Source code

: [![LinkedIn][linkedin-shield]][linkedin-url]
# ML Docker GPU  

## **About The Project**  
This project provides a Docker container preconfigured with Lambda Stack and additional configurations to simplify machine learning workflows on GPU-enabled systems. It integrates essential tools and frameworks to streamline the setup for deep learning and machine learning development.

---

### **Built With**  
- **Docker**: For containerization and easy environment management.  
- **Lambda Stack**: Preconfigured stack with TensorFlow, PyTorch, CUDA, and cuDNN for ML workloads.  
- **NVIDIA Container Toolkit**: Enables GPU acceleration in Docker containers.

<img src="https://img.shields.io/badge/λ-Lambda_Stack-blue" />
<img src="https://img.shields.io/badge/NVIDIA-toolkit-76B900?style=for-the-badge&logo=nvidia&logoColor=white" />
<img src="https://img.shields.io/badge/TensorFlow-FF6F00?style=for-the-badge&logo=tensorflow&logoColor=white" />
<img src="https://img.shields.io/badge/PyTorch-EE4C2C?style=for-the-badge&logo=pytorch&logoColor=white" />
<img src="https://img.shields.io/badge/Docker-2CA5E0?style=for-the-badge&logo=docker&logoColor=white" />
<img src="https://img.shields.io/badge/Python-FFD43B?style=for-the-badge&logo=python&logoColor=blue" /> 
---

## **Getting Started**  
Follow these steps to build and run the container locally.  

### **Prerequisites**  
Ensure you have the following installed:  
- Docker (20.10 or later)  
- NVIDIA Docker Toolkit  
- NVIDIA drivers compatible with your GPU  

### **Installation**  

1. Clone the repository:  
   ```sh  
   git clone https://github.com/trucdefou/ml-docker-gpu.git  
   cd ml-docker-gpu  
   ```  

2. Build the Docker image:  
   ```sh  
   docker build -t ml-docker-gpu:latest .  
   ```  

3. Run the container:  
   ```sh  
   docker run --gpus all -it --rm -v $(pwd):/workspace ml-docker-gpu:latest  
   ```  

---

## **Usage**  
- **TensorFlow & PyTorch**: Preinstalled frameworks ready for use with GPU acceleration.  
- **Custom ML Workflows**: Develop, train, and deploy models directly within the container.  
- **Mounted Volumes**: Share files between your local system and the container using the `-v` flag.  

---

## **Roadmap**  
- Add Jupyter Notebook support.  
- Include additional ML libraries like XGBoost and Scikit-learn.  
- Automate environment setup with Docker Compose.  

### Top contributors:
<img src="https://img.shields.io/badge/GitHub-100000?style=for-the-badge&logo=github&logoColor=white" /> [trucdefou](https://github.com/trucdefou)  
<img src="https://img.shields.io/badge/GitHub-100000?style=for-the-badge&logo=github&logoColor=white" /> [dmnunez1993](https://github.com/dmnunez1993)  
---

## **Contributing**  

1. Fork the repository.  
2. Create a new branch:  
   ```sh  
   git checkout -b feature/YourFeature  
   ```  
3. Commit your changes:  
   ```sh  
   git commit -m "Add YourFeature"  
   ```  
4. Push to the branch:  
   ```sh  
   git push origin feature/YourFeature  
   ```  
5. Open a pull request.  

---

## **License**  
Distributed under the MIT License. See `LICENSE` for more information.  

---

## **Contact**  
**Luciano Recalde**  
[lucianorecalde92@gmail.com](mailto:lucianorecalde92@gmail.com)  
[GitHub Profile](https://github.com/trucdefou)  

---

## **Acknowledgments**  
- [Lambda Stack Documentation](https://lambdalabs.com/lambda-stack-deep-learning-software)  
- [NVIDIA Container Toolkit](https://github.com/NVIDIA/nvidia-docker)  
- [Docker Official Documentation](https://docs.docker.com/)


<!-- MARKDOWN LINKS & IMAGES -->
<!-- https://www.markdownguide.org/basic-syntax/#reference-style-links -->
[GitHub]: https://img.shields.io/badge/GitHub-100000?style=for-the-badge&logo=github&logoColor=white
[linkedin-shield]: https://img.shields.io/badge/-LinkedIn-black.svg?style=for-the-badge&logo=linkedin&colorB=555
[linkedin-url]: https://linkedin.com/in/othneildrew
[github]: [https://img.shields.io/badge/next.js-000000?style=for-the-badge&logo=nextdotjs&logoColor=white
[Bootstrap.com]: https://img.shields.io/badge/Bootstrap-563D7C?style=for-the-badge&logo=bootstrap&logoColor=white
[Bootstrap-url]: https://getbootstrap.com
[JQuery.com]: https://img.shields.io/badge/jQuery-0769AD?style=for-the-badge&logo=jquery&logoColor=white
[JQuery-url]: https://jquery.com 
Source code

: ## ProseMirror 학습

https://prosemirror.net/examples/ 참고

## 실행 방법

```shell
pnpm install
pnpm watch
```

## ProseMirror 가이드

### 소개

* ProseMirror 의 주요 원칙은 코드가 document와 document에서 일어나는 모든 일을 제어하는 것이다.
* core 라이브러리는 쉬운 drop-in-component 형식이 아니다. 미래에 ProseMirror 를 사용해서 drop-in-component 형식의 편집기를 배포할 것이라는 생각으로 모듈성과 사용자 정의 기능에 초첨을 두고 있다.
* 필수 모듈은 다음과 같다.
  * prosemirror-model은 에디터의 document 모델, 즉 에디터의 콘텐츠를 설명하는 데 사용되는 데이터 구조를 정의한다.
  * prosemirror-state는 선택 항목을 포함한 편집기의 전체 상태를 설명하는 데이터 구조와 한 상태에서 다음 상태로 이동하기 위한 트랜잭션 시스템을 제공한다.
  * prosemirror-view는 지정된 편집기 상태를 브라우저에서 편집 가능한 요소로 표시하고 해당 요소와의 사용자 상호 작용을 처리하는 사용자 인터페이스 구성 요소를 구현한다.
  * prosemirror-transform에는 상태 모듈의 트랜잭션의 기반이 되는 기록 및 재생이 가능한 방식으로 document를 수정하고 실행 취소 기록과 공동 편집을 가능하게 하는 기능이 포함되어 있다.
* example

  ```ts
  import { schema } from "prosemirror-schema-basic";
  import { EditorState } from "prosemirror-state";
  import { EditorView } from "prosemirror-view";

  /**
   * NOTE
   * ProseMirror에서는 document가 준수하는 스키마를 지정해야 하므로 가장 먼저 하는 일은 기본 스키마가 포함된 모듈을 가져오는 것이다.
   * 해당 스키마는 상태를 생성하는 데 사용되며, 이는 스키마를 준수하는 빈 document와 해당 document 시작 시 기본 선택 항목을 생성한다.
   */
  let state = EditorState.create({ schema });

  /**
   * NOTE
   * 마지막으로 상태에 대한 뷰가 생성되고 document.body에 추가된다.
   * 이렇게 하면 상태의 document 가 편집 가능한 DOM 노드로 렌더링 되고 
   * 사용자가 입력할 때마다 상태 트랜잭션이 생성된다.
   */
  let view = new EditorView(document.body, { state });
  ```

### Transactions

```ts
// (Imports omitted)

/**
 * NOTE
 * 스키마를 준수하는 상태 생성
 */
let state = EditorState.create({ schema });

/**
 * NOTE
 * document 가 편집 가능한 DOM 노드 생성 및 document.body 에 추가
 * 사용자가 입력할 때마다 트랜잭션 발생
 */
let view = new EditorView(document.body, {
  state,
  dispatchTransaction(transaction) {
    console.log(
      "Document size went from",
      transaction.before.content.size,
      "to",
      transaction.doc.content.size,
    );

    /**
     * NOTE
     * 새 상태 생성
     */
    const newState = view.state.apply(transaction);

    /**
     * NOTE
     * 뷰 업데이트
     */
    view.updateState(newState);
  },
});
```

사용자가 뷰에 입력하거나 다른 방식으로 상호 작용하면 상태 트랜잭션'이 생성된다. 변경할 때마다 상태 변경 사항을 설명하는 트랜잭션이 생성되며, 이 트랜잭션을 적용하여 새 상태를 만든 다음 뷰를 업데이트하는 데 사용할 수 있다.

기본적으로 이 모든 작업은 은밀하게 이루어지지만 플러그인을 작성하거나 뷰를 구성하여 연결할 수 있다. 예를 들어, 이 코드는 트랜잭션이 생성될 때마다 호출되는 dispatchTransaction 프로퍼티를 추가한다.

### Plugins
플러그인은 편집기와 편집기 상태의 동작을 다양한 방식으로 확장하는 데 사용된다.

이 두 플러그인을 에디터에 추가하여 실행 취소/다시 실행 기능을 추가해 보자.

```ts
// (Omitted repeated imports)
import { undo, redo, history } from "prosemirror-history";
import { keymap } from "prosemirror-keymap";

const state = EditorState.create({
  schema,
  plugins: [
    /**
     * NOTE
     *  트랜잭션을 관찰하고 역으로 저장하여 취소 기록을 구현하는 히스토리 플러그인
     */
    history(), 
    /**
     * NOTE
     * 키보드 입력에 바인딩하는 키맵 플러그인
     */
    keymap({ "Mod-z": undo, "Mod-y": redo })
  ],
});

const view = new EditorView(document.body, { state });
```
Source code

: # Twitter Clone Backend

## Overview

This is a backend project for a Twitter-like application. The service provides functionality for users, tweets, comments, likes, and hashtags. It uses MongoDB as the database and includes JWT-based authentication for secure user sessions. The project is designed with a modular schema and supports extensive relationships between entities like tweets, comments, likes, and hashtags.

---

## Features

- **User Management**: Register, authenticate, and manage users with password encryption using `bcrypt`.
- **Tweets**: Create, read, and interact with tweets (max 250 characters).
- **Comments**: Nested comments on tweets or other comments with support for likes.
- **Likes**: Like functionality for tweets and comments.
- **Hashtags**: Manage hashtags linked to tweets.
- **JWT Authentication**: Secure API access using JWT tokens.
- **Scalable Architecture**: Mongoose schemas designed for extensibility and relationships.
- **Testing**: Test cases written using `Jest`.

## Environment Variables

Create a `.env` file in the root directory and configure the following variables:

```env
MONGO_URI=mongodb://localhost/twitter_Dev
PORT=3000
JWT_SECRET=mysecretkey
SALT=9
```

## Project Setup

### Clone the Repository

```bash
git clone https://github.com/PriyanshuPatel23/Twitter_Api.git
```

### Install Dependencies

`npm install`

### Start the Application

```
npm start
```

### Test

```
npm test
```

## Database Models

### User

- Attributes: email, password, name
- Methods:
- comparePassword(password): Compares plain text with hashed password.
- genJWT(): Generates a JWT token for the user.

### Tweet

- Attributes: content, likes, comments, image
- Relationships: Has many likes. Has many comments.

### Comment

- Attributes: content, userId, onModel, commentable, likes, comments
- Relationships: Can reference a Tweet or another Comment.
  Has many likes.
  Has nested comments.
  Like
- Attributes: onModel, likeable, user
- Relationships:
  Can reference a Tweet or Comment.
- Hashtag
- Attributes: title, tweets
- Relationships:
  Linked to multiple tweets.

• **Task description**:
Please output exactly the lines between the one holding "일을 제어하는 것이다." and the one holding "데이터 구조를 정의한다." in the records above, inclusive, and nothing more.

• **Response to the exercise**:
* ProseMirror 의 주요 원칙은 코드가 document와 document에서 일어나는 모든 일을 제어하는 것이다.
* core 라이브러리는 쉬운 drop-in-component 형식이 아니다. 미래에 ProseMirror 를 사용해서 drop-in-component 형식의 편집기를 배포할 것이라는 생각으로 모듈성과 사용자 정의 기능에 초첨을 두고 있다.
* 필수 모듈은 다음과 같다.
  * prosemirror-model은 에디터의 document 모델, 즉 에디터의 콘텐츠를 설명하는 데 사용되는 데이터 구조를 정의한다.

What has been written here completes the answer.